Handbook of Applied Cryptography (2001) - rfreytag
http://cacr.uwaterloo.ca/hac/
======
JoachimSchipper
This is _old_ cryptography. This book should not be quite as bad for its
readers as Schneier's Applied Cryptography (which includes many ciphers which
were known to be broken at the time, with little hint of that fact in the
text), but it's still old-fashioned.

E.g.

\- Chapter 7 "block ciphers" doesn't even _mention_ CTR mode, but does mention
CFB and OFB. Modern cryptosystems all use CTR mode, and no new system I'm
aware of uses CFB or OFB.

\- Chapter 8 "Public-Key Encryption" doesn't even _mention_ elliptic-curve
cryptography, despite almost all new cryptosystems being based on that in some
form or another.
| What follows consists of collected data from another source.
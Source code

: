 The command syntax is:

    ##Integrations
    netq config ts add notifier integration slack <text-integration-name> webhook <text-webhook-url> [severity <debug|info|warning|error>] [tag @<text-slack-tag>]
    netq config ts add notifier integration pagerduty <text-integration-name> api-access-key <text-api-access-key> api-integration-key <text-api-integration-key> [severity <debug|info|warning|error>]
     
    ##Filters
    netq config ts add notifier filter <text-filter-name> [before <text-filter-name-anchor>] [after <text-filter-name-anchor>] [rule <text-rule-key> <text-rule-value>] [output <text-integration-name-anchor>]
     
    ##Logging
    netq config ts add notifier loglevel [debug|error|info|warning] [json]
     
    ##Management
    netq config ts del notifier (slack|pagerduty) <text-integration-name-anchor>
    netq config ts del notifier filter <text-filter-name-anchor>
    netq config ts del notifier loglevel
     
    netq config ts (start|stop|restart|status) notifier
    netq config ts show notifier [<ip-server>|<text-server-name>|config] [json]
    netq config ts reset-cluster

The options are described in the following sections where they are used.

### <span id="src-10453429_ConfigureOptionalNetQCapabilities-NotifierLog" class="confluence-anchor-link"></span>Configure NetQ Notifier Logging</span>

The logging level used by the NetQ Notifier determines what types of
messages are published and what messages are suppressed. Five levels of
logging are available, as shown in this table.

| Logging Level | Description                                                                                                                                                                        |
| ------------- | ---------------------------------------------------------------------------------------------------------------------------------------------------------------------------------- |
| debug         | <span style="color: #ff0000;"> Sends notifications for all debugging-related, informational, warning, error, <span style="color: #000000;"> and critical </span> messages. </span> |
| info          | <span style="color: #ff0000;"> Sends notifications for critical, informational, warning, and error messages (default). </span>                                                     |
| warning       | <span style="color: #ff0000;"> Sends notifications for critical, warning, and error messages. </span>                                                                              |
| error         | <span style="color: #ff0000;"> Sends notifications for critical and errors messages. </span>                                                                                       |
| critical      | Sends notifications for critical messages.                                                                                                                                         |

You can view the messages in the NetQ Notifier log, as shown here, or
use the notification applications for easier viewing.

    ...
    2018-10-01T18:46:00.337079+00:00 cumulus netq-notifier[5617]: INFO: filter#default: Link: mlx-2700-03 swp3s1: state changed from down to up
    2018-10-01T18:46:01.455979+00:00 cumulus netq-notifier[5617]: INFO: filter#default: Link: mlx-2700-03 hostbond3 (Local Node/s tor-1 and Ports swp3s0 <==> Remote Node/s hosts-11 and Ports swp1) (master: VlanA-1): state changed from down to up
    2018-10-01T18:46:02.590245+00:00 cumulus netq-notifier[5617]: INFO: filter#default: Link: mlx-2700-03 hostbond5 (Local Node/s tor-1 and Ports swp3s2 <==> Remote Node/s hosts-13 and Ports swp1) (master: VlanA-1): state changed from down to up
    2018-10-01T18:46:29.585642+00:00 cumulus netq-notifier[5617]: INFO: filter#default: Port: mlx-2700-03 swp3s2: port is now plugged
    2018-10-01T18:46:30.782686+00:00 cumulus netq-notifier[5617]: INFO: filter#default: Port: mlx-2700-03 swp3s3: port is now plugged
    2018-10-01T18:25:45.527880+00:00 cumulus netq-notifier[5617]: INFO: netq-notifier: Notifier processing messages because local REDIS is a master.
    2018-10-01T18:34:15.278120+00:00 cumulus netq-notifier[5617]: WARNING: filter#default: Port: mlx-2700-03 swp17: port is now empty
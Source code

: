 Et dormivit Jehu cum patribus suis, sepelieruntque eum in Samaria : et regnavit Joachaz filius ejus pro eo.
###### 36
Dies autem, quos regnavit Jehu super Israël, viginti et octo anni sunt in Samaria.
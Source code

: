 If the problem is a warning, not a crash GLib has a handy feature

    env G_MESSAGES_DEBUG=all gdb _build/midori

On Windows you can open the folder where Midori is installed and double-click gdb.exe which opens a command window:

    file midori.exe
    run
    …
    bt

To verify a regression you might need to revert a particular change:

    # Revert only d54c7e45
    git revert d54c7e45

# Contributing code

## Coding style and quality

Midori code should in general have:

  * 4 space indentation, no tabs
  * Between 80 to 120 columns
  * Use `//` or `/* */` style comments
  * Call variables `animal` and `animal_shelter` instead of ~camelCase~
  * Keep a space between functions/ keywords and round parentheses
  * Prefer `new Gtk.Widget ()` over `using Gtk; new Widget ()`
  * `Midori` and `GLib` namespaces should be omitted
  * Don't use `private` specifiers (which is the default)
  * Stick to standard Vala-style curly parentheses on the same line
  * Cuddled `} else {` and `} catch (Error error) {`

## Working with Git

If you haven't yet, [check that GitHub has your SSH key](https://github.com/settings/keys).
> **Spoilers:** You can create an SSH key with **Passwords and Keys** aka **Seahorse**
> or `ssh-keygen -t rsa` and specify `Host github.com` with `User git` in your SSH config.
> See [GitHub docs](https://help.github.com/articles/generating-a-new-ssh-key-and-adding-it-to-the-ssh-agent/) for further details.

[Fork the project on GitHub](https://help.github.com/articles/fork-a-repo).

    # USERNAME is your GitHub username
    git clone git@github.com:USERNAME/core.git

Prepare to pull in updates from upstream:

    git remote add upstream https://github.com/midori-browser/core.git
This chapter also doesn't appear to mention RSA padding,
which is crucial to a secure RSA implementation.

\- Chapter 9 "Hash Functions and Data Integrity" doesn't mention anything
newer than SHA-1. But SHA-1 is thoroughly deprecated, and will be broken in
the next few years.

Just buy a new book instead; I hear good things about Cryptography
Engineering, and I liked "An Introduction to Modern Cryptography" (more
mathematical, less engineering-focused).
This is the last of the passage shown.